Quick study: Paleoindian Period
A “cheat sheet” covering basic information about the Paleoindian Period and its key characteristics.
Provided by Research Laboratories of Archaeology
Paleoindians belong to the oldest known cultural period in North America. Archaeologists think they arrived in North America during the last Ice Age by crossing a land bridge connecting Siberia and Alaska. Called Beringia, this bridge was sometimes exposed when enough of the oceans’ waters were locked into glaciers to drop sea levels.
Archaeologists aren’t sure when Paleoindians first arrived from Siberia. But by 10,000 >BC, they were living throughout North America. Some had made it to the southern margin of South America.
Within the Paleoindian period, North Carolina archaeologists recognize two main cultures: Clovis culture (9500–8500 BC) and Hardaway-Dalton culture (8500–8000 BC).
Paleoindians were nomadic hunters and gatherers who moved regularly through vast territories. In western North America, Paleoindians survived, at least in part, by hunting large, now-extinct animals called megafauna. They used spears to kill the mammoth and extinct forms of bison. They probably also ate a wide variety of other foods, but little evidence remains to say just what these foods were.
Archaeologists think Paleoindians in North Carolina and in other places east of the Mississippi River probably did not eat much “big game.” Although the occasional mastodon or bison may have been hunted, by 8500 BC most megafauna species were extinct or quickly dying out. The Ice Age was ending and the eastern ecosystem was changing. Deciduous nuts trees were replacing straggly stands of cold-loving boreal forests, and modern animals like deer were becoming abundant. So eastern Paleoindians apparently ate a variety of nuts, wild fruits, and smaller, modern game.
Even though the Paleoindian period ended about 8000 BC, it laid the groundwork for subsequent cultural developments.
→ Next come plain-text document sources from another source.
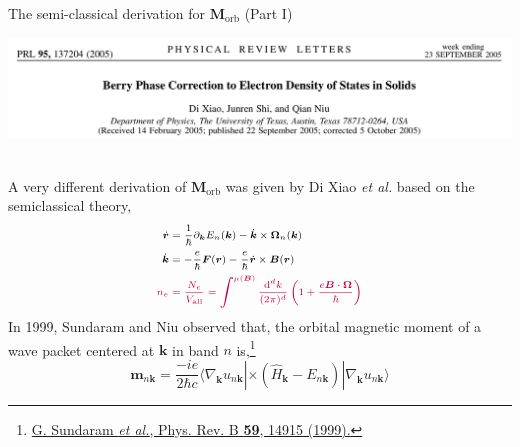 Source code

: \documentclass{beamer}
\begin{document}
    \begin{frame}{The semi-classical derivation for \(\bm{M}_{\text{orb}}\)  (Part I)}\small
      \begin{tcolorbox}[beamer,width=\textwidth,arc=0pt,boxsep=0.3pt,left=0pt,right=0pt,top=0pt,bottom=0pt]
        \includegraphics[width=\textwidth]{figure/classical-Morb.png}
      \end{tcolorbox}
      \ \\

      A very different derivation of \(\bm{M}_{\text{orb}}\) was given by Di Xiao \emph{et al.} based on the semiclassical theory, 
      \begin{subequations}
        \label{eq::niuq}\scriptsize
        \begin{align}
          \dot{\bm{r}} &= \frac{1}{\hbar}\partial_{\bm{k}}E_{n}(\bm{k}) - \dot{\bm{k}}\times\bm{\Omega}_{n}(\bm{k})\\
          \dot{\bm{k}} &= -\frac{e}{\hbar}\bm{F}(\bm{r}) - \frac{e}{\hbar}\dot{\bm{r}}\times\bm{B}(\bm{r})\\
          {\color{purple}n_e }&\;{\color{purple}= \frac{N_e}{V_{\text{all}}} = \int^{\mu(\bm{B})}\frac{\mathrm{d}^dk}{(2\pi)^d}\left(1 + \frac{e\bm{B}\cdot\bm{\Omega}}{\hbar}\right)}
        \end{align}
      \end{subequations}
      In 1999, Sundaram and Niu observed that, the orbital magnetic moment of a wave packet centered at \(\bm{k}\) in band \(n\) is,\footnote{\tiny \href{https://doi.org/10.1103/PhysRevB.59.14915}{G. Sundaram \emph{et al.}, Phys. Rev. B \textbf{59}, 14915 (1999).}}
      \begin{equation}
        \label{eq::xiaodi}
        \bm{m}_{n\bm{k}} = \frac{-ie}{2\hbar{}c}\langle\nabla_{\bm{k}}u_{n\bm{k}}|\times(\widehat{H}_{\bm{k}}-E_{n\bm{k}})|\nabla_{\bm{k}}u_{n\bm{k}}\rangle
      \end{equation}
    \end{frame}
\end{document}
- The Ice Age (or Pleistocene) is in its last centuries. In North Carolina, the weather is wetter and cooler than today. But it is warming enough that deciduous, nut-bearing trees are replacing most remaining stands of cold-loving boreal forests.
- People migrate to North Carolina for the first time. Their ancestors came from Siberia, having crossed the now submerged Bering land bridge (called Beringia) into Alaska.
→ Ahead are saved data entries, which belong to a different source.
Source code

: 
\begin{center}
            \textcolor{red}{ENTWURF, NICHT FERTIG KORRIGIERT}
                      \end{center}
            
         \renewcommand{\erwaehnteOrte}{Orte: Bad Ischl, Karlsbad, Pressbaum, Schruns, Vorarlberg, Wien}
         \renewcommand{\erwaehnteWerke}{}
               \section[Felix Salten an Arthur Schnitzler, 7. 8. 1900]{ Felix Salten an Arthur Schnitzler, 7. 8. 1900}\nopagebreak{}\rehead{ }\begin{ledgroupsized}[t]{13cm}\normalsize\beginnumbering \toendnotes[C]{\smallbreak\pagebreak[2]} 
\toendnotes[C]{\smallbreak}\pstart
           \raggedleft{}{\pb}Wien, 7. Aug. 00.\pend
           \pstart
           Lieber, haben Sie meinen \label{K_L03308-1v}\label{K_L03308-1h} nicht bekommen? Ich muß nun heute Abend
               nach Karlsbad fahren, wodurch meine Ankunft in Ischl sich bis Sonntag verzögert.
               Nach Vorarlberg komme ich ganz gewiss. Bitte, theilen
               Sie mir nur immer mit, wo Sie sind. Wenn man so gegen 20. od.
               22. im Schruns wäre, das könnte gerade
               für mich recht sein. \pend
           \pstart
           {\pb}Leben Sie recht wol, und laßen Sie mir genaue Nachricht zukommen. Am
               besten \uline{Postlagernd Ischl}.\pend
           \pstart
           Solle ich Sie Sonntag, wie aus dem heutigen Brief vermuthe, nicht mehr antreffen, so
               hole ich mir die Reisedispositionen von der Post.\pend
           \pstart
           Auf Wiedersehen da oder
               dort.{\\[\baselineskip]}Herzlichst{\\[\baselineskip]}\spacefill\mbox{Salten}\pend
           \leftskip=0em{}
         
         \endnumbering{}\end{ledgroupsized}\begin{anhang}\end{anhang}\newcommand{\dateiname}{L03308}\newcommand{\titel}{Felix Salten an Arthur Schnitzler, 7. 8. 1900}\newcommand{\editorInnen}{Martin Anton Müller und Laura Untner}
- People live in small family groups archaeologists call bands; they are nomadic.
- Subsistence comes from hunting and gathering wild foods.
- Local people do not depend on big game like mammoths for meat; by the time people arrive in the East, megafauna herds are small and quickly becoming extinct. Instead, people rely on deer and other small animals living in the deciduous forests.
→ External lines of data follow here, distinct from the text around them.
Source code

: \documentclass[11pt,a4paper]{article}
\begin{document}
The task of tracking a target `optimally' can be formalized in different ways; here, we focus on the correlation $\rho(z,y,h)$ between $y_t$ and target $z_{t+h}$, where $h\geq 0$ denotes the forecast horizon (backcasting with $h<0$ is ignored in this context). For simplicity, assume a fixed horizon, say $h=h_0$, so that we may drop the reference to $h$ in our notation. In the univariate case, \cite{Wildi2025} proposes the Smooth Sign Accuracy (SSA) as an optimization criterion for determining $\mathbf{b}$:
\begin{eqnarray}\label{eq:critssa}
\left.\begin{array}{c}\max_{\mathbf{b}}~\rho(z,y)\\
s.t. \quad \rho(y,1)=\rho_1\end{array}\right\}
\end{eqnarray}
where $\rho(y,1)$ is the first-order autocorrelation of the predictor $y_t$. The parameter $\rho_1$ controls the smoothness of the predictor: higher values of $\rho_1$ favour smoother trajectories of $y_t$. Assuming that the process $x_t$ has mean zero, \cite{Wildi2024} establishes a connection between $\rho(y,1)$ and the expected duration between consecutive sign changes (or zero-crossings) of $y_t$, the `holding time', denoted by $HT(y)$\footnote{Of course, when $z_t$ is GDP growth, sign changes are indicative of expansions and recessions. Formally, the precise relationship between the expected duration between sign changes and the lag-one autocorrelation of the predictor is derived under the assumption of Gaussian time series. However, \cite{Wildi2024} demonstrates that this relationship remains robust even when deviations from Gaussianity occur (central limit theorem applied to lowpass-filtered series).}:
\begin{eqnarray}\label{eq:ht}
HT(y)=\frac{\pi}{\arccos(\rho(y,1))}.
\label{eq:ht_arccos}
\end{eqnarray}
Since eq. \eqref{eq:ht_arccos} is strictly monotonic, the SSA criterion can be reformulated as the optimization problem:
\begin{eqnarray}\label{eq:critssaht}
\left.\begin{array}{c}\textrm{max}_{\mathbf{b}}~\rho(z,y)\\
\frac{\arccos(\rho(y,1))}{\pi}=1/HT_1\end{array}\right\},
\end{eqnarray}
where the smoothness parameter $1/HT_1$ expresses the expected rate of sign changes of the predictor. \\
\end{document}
- Spears tipped with stone points are the main hunting tool. In North Carolina, archaeologists find ancient people made two styles of spear point. One style dates to between 9500 and 8500 BC, and archaeologists call it Clovis. Slender, with a long channel (flute) chipped from the base for attaching a spear shaft, the Clovis point is what people living across North America then used to hunt. Presumably, the first people arriving east brought this style with them. But by 8500 BC, those who settled in North Carolina start making a differently styled spear point. This regional variety has no flutes, but has shallow indentations on each side of the blade near the base. Archaeologists call this point Hardaway-Dalton; people made Hardaway-Daltons until about 8000 BC.
- Baskets as well as leather and bark containers are used; there is no pottery. Possessions are lightweight and few, suited to a life on the move.
- Shelters are temporary, perhaps tents covered with hides or lean-tos made of brush.
- Archaeologists call these first people Paleoindians. They are the founding population for all later Indian groups.